Community groups have tried to revitalize the park several times. In 2003 a charette led by the "St. Paul on the Mississippi Design Center" and sponsored by Dickerman Park
Task force, which grew out of the St. Paul Friends of the Parks and Trails, was created. The charette split into three groups which produced four designs for the project. The use of the space as a playground gained little support with only one group including play areas for the around 600 students who attend one of the several charter schools or are involved in the YMCA. Most plans focused on unifying the fragmented park with either turf or native planting underneath the 100-year-old oak trees. One of the challenges of having play areas for children is the necessary division from busy University Avenue.
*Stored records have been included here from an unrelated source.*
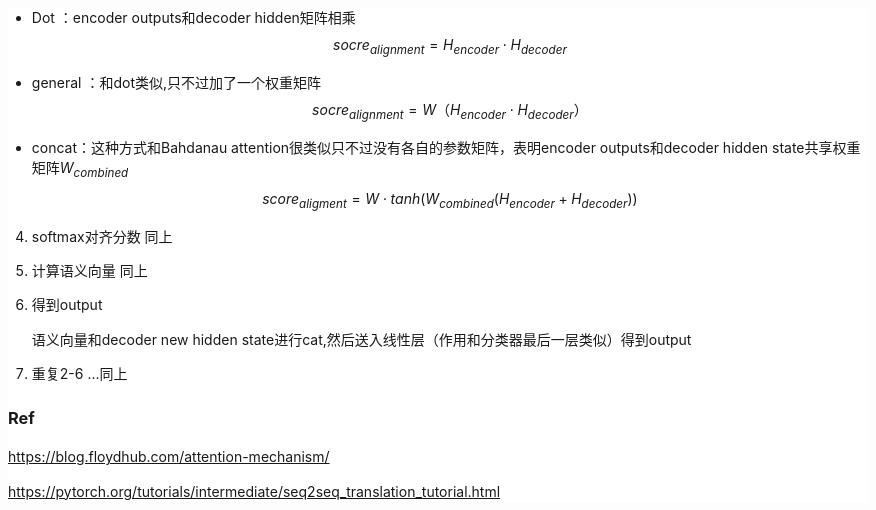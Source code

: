 - Dot ：encoder outputs和decoder hidden矩阵相乘
$$
  socre_{alignment}=H_{encoder} ⋅ H_{decoder}
$$
  
- general ：和dot类似,只不过加了一个权重矩阵
$$
  socre_{alignment}=W（H_{encoder} ⋅ H_{decoder}）
$$
  
- concat：这种方式和Bahdanau attention很类似只不过没有各自的参数矩阵，表明encoder outputs和decoder hidden state共享权重矩阵$W_{combined}$
$$
  score_{aligment}=W ⋅
  tanh(W_{combined}(H_{encoder}+H_{decoder}))
  $$



4. softmax对齐分数 同上

5. 计算语义向量 同上

6. 得到output

   语义向量和decoder new hidden state进行cat,然后送入线性层（作用和分类器最后一层类似）得到output

7. 重复2-6 ...同上

### Ref

[ https://blog.floydhub.com/attention-mechanism/ ]( https://blog.floydhub.com/attention-mechanism/ )

[ https://pytorch.org/tutorials/intermediate/seq2seq_translation_tutorial.html ]( https://pytorch.org/tutorials/intermediate/seq2seq_translation_tutorial.html )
In 2005 Kent Dickerman, the last Dickerman descendant still living in Saint Paul, found out about the park donated by his grandfather and great-uncle. He contacted his relatives and helped raise $45,000 for analysis and preliminary design to revitalize the park.

 Jay Benanav, the then local city council member admitted that he had not heard of the park when he was elected. The landscape architecture firm Coen and Partners and photographer Wing Yung Huie were hired in 2005 to design the park.

Several design proposals have been proposed.
Part of the impetus for the redevelopment of the park is the planned METRO Green Line light rail that would run down University Avenue. The Fairview Avenue Station would be just across the street from the park.